• Problem details
You are asked to write out the entries exactly as they are given.
[[ Provided data, beginning ]]
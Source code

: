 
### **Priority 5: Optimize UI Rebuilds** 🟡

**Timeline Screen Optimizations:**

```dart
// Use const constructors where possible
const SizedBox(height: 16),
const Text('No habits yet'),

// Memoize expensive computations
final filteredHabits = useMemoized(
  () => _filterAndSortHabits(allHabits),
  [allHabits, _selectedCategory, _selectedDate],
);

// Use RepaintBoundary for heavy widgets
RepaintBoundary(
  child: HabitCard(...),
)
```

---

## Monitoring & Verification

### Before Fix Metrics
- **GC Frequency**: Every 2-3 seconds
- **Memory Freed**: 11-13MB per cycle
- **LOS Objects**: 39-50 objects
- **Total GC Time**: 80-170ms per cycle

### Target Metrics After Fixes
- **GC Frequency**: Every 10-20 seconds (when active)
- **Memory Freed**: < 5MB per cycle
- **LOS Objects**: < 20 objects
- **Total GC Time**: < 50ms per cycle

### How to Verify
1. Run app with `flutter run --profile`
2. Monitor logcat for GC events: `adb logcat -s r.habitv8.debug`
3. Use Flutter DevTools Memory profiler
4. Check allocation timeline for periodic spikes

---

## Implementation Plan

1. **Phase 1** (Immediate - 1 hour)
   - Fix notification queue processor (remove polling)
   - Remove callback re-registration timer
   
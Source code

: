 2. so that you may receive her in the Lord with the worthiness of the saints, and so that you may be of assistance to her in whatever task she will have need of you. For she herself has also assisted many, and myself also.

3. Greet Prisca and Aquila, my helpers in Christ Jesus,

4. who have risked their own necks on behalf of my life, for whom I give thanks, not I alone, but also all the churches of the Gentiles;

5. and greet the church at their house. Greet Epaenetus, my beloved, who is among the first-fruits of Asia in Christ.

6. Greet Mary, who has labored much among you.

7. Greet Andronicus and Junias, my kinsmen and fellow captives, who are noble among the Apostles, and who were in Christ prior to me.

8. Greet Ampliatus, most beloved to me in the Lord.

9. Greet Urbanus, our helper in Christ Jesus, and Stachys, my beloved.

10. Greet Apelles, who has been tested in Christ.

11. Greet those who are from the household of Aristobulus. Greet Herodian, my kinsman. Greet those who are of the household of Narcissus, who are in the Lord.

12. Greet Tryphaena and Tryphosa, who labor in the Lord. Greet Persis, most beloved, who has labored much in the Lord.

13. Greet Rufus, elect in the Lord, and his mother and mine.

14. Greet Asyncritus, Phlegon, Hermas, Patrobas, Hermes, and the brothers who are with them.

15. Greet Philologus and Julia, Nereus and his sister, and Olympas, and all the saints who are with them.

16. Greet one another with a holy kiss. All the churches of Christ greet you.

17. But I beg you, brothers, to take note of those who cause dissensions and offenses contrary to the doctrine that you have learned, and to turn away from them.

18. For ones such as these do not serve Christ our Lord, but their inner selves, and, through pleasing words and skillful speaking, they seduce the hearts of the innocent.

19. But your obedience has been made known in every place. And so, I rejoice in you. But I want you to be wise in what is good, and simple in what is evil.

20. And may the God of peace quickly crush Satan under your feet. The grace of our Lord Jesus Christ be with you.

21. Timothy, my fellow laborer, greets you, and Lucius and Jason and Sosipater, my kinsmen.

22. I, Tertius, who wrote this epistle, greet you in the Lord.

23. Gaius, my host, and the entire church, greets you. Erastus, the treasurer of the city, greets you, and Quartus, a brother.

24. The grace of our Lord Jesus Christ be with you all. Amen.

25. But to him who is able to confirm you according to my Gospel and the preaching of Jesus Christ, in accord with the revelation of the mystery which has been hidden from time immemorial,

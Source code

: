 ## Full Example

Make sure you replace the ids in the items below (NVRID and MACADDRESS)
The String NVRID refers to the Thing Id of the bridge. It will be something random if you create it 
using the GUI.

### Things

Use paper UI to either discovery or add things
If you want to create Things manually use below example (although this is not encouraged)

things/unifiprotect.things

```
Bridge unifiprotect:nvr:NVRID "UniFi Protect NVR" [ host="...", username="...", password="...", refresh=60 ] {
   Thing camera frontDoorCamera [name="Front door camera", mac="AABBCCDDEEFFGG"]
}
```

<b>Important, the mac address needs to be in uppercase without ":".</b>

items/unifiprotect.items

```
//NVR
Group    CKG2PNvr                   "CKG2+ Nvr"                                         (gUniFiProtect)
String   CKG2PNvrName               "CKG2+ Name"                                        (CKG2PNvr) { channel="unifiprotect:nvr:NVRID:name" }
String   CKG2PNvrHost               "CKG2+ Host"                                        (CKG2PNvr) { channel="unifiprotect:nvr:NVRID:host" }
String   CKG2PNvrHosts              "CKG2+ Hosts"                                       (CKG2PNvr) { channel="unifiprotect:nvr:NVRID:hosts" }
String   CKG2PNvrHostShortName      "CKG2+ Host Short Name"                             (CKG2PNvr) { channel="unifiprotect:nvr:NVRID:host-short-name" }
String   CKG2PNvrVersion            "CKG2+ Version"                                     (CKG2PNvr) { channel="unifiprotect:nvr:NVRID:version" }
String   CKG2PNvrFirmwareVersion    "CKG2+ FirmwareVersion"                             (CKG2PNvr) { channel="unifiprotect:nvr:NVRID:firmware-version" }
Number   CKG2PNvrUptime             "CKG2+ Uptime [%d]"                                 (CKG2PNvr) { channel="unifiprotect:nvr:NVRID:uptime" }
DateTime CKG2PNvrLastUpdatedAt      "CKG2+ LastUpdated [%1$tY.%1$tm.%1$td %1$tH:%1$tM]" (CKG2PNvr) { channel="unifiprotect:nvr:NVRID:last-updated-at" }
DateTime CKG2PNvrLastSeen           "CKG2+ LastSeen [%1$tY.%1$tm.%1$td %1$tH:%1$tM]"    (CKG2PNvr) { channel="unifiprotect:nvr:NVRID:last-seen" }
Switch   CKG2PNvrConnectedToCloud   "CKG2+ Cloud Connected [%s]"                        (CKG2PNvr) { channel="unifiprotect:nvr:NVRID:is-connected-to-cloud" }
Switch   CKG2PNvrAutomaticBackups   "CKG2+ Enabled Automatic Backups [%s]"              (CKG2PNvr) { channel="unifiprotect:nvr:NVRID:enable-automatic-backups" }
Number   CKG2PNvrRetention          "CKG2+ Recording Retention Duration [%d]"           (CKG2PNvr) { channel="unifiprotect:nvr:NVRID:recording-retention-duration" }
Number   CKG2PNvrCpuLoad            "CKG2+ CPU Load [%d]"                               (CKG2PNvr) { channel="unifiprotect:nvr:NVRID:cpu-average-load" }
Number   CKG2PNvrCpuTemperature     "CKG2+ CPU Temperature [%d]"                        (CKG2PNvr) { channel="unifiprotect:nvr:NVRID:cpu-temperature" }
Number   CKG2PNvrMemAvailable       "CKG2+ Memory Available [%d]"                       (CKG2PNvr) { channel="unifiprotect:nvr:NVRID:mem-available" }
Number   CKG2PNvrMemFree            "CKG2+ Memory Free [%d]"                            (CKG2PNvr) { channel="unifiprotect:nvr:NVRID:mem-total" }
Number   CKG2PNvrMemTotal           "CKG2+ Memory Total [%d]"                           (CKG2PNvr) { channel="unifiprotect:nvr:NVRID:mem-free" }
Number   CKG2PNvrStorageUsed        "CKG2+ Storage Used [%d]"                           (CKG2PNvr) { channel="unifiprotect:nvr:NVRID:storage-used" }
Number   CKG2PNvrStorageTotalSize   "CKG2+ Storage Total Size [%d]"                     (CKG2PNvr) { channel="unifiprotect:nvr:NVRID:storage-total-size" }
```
[[ Provided data, end ]]
• Exercise output
Source code

: 
### **Priority 5: Optimize UI Rebuilds** 🟡

**Timeline Screen Optimizations:**

```dart
// Use const constructors where possible
const SizedBox(height: 16),
const Text('No habits yet'),

// Memoize expensive computations
final filteredHabits = useMemoized(
  () => _filterAndSortHabits(allHabits),
  [allHabits, _selectedCategory, _selectedDate],
);

// Use RepaintBoundary for heavy widgets
RepaintBoundary(
  child: HabitCard(...),
)
```

---

## Monitoring & Verification

### Before Fix Metrics
- **GC Frequency**: Every 2-3 seconds
- **Memory Freed**: 11-13MB per cycle
- **LOS Objects**: 39-50 objects
- **Total GC Time**: 80-170ms per cycle

### Target Metrics After Fixes
- **GC Frequency**: Every 10-20 seconds (when active)
- **Memory Freed**: < 5MB per cycle
- **LOS Objects**: < 20 objects
- **Total GC Time**: < 50ms per cycle

### How to Verify
1. Run app with `flutter run --profile`
2. Monitor logcat for GC events: `adb logcat -s r.habitv8.debug`
3. Use Flutter DevTools Memory profiler
4. Check allocation timeline for periodic spikes

---

## Implementation Plan

1. **Phase 1** (Immediate - 1 hour)
   - Fix notification queue processor (remove polling)
   - Remove callback re-registration timer
   
Source code

: 2. so that you may receive her in the Lord with the worthiness of the saints, and so that you may be of assistance to her in whatever task she will have need of you. For she herself has also assisted many, and myself also.

3. Greet Prisca and Aquila, my helpers in Christ Jesus,

4. who have risked their own necks on behalf of my life, for whom I give thanks, not I alone, but also all the churches of the Gentiles;

5. and greet the church at their house. Greet Epaenetus, my beloved, who is among the first-fruits of Asia in Christ.

6. Greet Mary, who has labored much among you.

7. Greet Andronicus and Junias, my kinsmen and fellow captives, who are noble among the Apostles, and who were in Christ prior to me.

8. Greet Ampliatus, most beloved to me in the Lord.

9. Greet Urbanus, our helper in Christ Jesus, and Stachys, my beloved.

10. Greet Apelles, who has been tested in Christ.

11. Greet those who are from the household of Aristobulus. Greet Herodian, my kinsman. Greet those who are of the household of Narcissus, who are in the Lord.

12. Greet Tryphaena and Tryphosa, who labor in the Lord. Greet Persis, most beloved, who has labored much in the Lord.

13. Greet Rufus, elect in the Lord, and his mother and mine.

14. Greet Asyncritus, Phlegon, Hermas, Patrobas, Hermes, and the brothers who are with them.

15. Greet Philologus and Julia, Nereus and his sister, and Olympas, and all the saints who are with them.

16. Greet one another with a holy kiss. All the churches of Christ greet you.

17. But I beg you, brothers, to take note of those who cause dissensions and offenses contrary to the doctrine that you have learned, and to turn away from them.

18. For ones such as these do not serve Christ our Lord, but their inner selves, and, through pleasing words and skillful speaking, they seduce the hearts of the innocent.

19. But your obedience has been made known in every place. And so, I rejoice in you. But I want you to be wise in what is good, and simple in what is evil.

20. And may the God of peace quickly crush Satan under your feet. The grace of our Lord Jesus Christ be with you.

21. Timothy, my fellow laborer, greets you, and Lucius and Jason and Sosipater, my kinsmen.

22. I, Tertius, who wrote this epistle, greet you in the Lord.

23. Gaius, my host, and the entire church, greets you. Erastus, the treasurer of the city, greets you, and Quartus, a brother.

24. The grace of our Lord Jesus Christ be with you all. Amen.

25. But to him who is able to confirm you according to my Gospel and the preaching of Jesus Christ, in accord with the revelation of the mystery which has been hidden from time immemorial,

Source code

: ## Full Example

Make sure you replace the ids in the items below (NVRID and MACADDRESS)
The String NVRID refers to the Thing Id of the bridge. It will be something random if you create it 
using the GUI.

### Things

Use paper UI to either discovery or add things
If you want to create Things manually use below example (although this is not encouraged)

things/unifiprotect.things

```
Bridge unifiprotect:nvr:NVRID "UniFi Protect NVR" [ host="...", username="...", password="...", refresh=60 ] {
   Thing camera frontDoorCamera [name="Front door camera", mac="AABBCCDDEEFFGG"]
}
```

<b>Important, the mac address needs to be in uppercase without ":".</b>

items/unifiprotect.items

```
//NVR
Group    CKG2PNvr                   "CKG2+ Nvr"                                         (gUniFiProtect)
String   CKG2PNvrName               "CKG2+ Name"                                        (CKG2PNvr) { channel="unifiprotect:nvr:NVRID:name" }
String   CKG2PNvrHost               "CKG2+ Host"                                        (CKG2PNvr) { channel="unifiprotect:nvr:NVRID:host" }
String   CKG2PNvrHosts              "CKG2+ Hosts"                                       (CKG2PNvr) { channel="unifiprotect:nvr:NVRID:hosts" }
String   CKG2PNvrHostShortName      "CKG2+ Host Short Name"                             (CKG2PNvr) { channel="unifiprotect:nvr:NVRID:host-short-name" }
String   CKG2PNvrVersion            "CKG2+ Version"                                     (CKG2PNvr) { channel="unifiprotect:nvr:NVRID:version" }
String   CKG2PNvrFirmwareVersion    "CKG2+ FirmwareVersion"                             (CKG2PNvr) { channel="unifiprotect:nvr:NVRID:firmware-version" }
Number   CKG2PNvrUptime             "CKG2+ Uptime [%d]"                                 (CKG2PNvr) { channel="unifiprotect:nvr:NVRID:uptime" }
DateTime CKG2PNvrLastUpdatedAt      "CKG2+ LastUpdated [%1$tY.%1$tm.%1$td %1$tH:%1$tM]" (CKG2PNvr) { channel="unifiprotect:nvr:NVRID:last-updated-at" }
DateTime CKG2PNvrLastSeen           "CKG2+ LastSeen [%1$tY.%1$tm.%1$td %1$tH:%1$tM]"    (CKG2PNvr) { channel="unifiprotect:nvr:NVRID:last-seen" }
Switch   CKG2PNvrConnectedToCloud   "CKG2+ Cloud Connected [%s]"                        (CKG2PNvr) { channel="unifiprotect:nvr:NVRID:is-connected-to-cloud" }
Switch   CKG2PNvrAutomaticBackups   "CKG2+ Enabled Automatic Backups [%s]"              (CKG2PNvr) { channel="unifiprotect:nvr:NVRID:enable-automatic-backups" }
Number   CKG2PNvrRetention          "CKG2+ Recording Retention Duration [%d]"           (CKG2PNvr) { channel="unifiprotect:nvr:NVRID:recording-retention-duration" }
Number   CKG2PNvrCpuLoad            "CKG2+ CPU Load [%d]"                               (CKG2PNvr) { channel="unifiprotect:nvr:NVRID:cpu-average-load" }
Number   CKG2PNvrCpuTemperature     "CKG2+ CPU Temperature [%d]"                        (CKG2PNvr) { channel="unifiprotect:nvr:NVRID:cpu-temperature" }
Number   CKG2PNvrMemAvailable       "CKG2+ Memory Available [%d]"                       (CKG2PNvr) { channel="unifiprotect:nvr:NVRID:mem-available" }
Number   CKG2PNvrMemFree            "CKG2+ Memory Free [%d]"                            (CKG2PNvr) { channel="unifiprotect:nvr:NVRID:mem-total" }
Number   CKG2PNvrMemTotal           "CKG2+ Memory Total [%d]"                           (CKG2PNvr) { channel="unifiprotect:nvr:NVRID:mem-free" }
Number   CKG2PNvrStorageUsed        "CKG2+ Storage Used [%d]"                           (CKG2PNvr) { channel="unifiprotect:nvr:NVRID:storage-used" }
Number   CKG2PNvrStorageTotalSize   "CKG2+ Storage Total Size [%d]"                     (CKG2PNvr) { channel="unifiprotect:nvr:NVRID:storage-total-size" }
```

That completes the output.